» **What you should do**
Starting at the first line of the entries below, restate each line exactly until you reach the line with "and computational overhead", and print that one too. Leave the pictures out and stop there.

Source data:
------

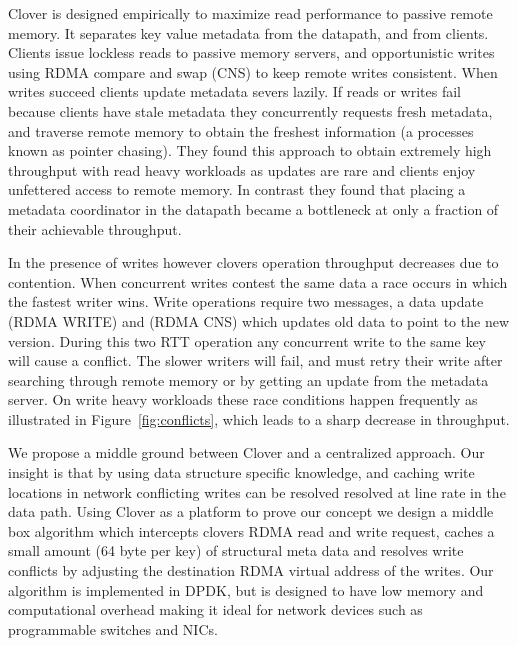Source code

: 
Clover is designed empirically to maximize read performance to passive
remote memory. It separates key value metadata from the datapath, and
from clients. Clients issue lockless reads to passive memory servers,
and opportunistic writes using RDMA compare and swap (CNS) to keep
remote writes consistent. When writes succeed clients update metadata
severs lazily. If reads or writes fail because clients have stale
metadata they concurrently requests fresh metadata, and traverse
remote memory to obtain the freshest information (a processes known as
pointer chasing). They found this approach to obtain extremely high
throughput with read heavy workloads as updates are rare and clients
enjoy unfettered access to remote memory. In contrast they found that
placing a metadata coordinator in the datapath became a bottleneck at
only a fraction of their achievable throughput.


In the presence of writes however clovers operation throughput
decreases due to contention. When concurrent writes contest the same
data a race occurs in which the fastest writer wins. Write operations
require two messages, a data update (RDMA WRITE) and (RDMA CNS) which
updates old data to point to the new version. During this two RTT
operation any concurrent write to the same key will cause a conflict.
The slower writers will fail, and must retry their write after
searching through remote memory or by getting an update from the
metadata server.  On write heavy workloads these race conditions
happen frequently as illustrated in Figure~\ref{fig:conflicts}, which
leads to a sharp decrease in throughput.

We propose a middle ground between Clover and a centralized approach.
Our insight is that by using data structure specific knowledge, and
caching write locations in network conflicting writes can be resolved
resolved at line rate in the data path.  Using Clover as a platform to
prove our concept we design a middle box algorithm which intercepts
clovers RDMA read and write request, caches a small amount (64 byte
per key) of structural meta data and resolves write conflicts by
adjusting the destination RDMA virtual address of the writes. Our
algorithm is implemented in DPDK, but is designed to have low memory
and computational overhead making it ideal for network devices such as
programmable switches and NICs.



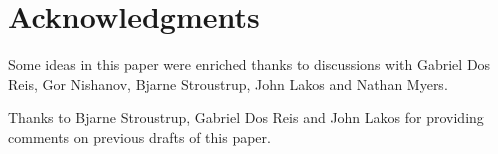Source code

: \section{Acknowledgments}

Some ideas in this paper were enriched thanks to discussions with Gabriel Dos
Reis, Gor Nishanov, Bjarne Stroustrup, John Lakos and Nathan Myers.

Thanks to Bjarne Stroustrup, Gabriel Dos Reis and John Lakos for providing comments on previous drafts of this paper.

------

» **Solution**
Source code

: 
Clover is designed empirically to maximize read performance to passive
remote memory. It separates key value metadata from the datapath, and
from clients. Clients issue lockless reads to passive memory servers,
and opportunistic writes using RDMA compare and swap (CNS) to keep
remote writes consistent. When writes succeed clients update metadata
severs lazily. If reads or writes fail because clients have stale
metadata they concurrently requests fresh metadata, and traverse
remote memory to obtain the freshest information (a processes known as
pointer chasing). They found this approach to obtain extremely high
throughput with read heavy workloads as updates are rare and clients
enjoy unfettered access to remote memory. In contrast they found that
placing a metadata coordinator in the datapath became a bottleneck at
only a fraction of their achievable throughput.


In the presence of writes however clovers operation throughput
decreases due to contention. When concurrent writes contest the same
data a race occurs in which the fastest writer wins. Write operations
require two messages, a data update (RDMA WRITE) and (RDMA CNS) which
updates old data to point to the new version. During this two RTT
operation any concurrent write to the same key will cause a conflict.
The slower writers will fail, and must retry their write after
searching through remote memory or by getting an update from the
metadata server.  On write heavy workloads these race conditions
happen frequently as illustrated in Figure~\ref{fig:conflicts}, which
leads to a sharp decrease in throughput.

We propose a middle ground between Clover and a centralized approach.
Our insight is that by using data structure specific knowledge, and
caching write locations in network conflicting writes can be resolved
resolved at line rate in the data path.  Using Clover as a platform to
prove our concept we design a middle box algorithm which intercepts
clovers RDMA read and write request, caches a small amount (64 byte
per key) of structural meta data and resolves write conflicts by
adjusting the destination RDMA virtual address of the writes. Our
algorithm is implemented in DPDK, but is designed to have low memory
and computational overhead making it ideal for network devices such as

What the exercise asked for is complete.